Frequently Asked Questions

How does a family go about exploring a L’Arche placement for a family member?

Families work with the Department of Developmental Services (DDS) to obtain a referral for their adult son or daughter over the age of 22 to explore whether L’Arche is the best fit for them.

How is the L’Arche program funded?
Our primary funding is through contracts with the Department of Developmental Services (DDS). We also receive funding from Social Security Disability benefits. The remainder of the funding is through fundraising efforts.

How are L’Arche assistants recruited?

The majority of L’Arche Boston North assistants are recent college graduates who want to spend a year or two working with adults with developmental disabilities in a faith based community. We also have a number of retirees and other adults who work as part time assistants.

How long must assistants commit to working with L’Arche?

A person coming to L’Arche Boston North is required to make a minimum commitment of one year. However, the first thirty days of a person’s time living in community, is set up as a time of discernment for both the community and the individual. If, at the end of thirty days, the individual or the community feels that it is not a good match, the person leaves without concern for the one year commitment. In addition, there is a 90 day introductory period. If at the end of 90 days (beyond the initial 30), the community feels that there are significant difficulties, a person may be asked to leave at that time.

What is the staff to core member ratio?

L’Arche Boston North operates on a 2:4 staff to core member ratio, with 3:4 and 1:1 depending on the needs in each home.

What is an ‘intellectual disability’?

The mission of L’Arche focuses on the needs of people with intellectual disabilities. Because there is no standard definition of this term, it is not possible here to give a common terminology for all countries of the world. According to the World Health Organization (WHO), an intellectual disability is defined as a greater than average limit on an individual’s mental capacity – this would limit how quickly a person can learn or remember new information, etc.

There are a wide variety of causes of intellectual disability, some of which are presently unknown. Genetic causes include Down syndrome, one of the most common disabilities. Sometimes, a disease like Rubella causes disability. Precise definitions and respectful terminology varies from country to country, but the important thing is to avoid pejorative terms and remember that whatever words are used, such a label can never convey the full richness and complexity of a person’s individual experience.

What is meant by assistant?

People who have an intellectual disability need support in their everyday lives. In L’Arche, people who choose to share their life ‘assist’ them in a wide variety of tasks: cooking, household maintenance, medical or personal care, gardening… The term ‘assistant’ includes both volunteers and employees. The role can involve sharing the life of the home, working in a workshop or taking on leadership. People choose to get involved in community life, in various ways and for varying periods, and L’Arche welcomes them all. A lot of young people come just for a year with us, while others want to commit themselves for much longer.
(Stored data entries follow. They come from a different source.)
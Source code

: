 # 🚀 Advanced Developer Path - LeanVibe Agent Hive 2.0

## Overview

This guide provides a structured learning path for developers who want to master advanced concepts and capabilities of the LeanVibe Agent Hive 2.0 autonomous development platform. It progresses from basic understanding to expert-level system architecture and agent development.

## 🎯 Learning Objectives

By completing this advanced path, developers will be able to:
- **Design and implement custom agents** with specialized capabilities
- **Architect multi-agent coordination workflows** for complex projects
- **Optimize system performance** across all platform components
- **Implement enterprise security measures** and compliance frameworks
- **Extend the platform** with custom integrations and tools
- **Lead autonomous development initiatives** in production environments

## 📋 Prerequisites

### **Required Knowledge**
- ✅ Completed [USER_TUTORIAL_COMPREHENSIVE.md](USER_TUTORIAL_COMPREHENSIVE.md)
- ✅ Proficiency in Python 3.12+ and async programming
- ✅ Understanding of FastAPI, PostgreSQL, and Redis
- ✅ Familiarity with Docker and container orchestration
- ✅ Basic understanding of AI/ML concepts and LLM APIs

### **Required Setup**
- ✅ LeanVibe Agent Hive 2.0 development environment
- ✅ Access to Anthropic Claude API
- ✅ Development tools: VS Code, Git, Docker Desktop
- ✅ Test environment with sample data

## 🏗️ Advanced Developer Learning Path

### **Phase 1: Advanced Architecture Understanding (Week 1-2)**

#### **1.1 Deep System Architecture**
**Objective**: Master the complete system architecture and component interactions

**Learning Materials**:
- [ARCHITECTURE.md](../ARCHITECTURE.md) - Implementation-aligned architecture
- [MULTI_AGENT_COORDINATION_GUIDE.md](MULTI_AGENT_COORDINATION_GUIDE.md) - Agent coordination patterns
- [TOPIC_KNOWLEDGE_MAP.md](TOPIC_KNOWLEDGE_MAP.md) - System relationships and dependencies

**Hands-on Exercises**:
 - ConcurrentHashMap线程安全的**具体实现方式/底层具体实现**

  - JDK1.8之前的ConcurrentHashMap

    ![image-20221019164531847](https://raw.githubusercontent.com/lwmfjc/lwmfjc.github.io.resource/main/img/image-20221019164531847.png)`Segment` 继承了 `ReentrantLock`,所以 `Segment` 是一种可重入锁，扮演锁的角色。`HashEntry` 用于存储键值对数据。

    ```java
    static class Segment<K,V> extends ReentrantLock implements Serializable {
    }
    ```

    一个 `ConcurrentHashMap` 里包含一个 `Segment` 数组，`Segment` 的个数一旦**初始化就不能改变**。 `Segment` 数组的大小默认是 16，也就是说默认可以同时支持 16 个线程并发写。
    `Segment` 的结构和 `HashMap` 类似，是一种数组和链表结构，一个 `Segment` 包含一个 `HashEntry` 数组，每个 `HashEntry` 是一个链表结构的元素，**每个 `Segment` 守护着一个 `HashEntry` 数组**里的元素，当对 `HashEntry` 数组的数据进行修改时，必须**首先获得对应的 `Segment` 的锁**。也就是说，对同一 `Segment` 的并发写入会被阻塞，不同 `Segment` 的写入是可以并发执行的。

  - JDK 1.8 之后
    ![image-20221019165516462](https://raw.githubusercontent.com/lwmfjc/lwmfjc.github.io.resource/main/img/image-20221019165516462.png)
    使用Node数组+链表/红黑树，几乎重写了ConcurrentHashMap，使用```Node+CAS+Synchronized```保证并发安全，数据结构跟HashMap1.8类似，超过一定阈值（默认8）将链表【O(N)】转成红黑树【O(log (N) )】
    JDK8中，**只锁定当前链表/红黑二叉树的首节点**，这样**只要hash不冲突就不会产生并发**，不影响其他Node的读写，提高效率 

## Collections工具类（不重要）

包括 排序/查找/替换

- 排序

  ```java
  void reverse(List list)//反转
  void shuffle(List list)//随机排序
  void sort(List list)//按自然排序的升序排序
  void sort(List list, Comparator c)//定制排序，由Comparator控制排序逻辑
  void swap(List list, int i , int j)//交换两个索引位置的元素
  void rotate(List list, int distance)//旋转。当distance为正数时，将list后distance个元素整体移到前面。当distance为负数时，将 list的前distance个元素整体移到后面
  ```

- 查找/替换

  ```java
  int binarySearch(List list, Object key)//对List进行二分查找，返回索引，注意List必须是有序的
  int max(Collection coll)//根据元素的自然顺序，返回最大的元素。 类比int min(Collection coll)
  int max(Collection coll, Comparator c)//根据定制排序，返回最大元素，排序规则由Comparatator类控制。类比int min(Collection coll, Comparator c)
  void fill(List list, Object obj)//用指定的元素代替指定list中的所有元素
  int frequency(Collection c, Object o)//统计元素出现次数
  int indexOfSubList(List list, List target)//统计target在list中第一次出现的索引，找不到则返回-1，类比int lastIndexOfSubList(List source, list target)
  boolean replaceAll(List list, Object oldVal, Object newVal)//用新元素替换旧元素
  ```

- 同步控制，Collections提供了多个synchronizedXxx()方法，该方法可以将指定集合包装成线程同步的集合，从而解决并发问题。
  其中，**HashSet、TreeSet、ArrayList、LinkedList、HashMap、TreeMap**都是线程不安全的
Is L’Arche a religious organization?

Across all five continents, L’Arche promotes the well-being of each member, regardless of their faith, religious or philosophical tradition. Each community is founded in the context of a specific culture, and naturally the members come from that culture, bringing with them their beliefs and cultural background. Whether one is Christian, Hindu, Muslim or one of the many who stand outside the major faith traditions, the experience of living together leads to a better understanding of our common humanity, and the life-spirit that enables such a very diverse group of people to live in harmony together. Given L’Arche’s stated aim to help each person develop and fulfill their potential, the community is led naturally to respond to their needs, whether physical, intellectual, emotional, relational or spiritual.

What does ‘Larche Irenicon’ mean?

L’Arche, the French word for an ark, as in Noah’s Ark, was the name given to the original home created by Jean Vanier in Trosly-Breuil, France, where he began to live with Philippe Seux and Raphael Simi, two people with an intellectual disability. Subsequent houses founded in Trosly received individual names, although collectively they were all under the L’Arche umbrella. Other communities that started in France and elsewhere have followed suit, although those in India, founded in a Hindu context prefer to use the term Asha Niketan, meaning House of Welcome. Soon, all the L’Arche communities around the world decided to join together in the International Federation of L’Arche Communities, better known today as L’Arche International. This term has also commonly come to refer to the international structure set up to support the communities. Irenicon, used to recognize the L’Arche community in Haverhill, MA, means a message of peace.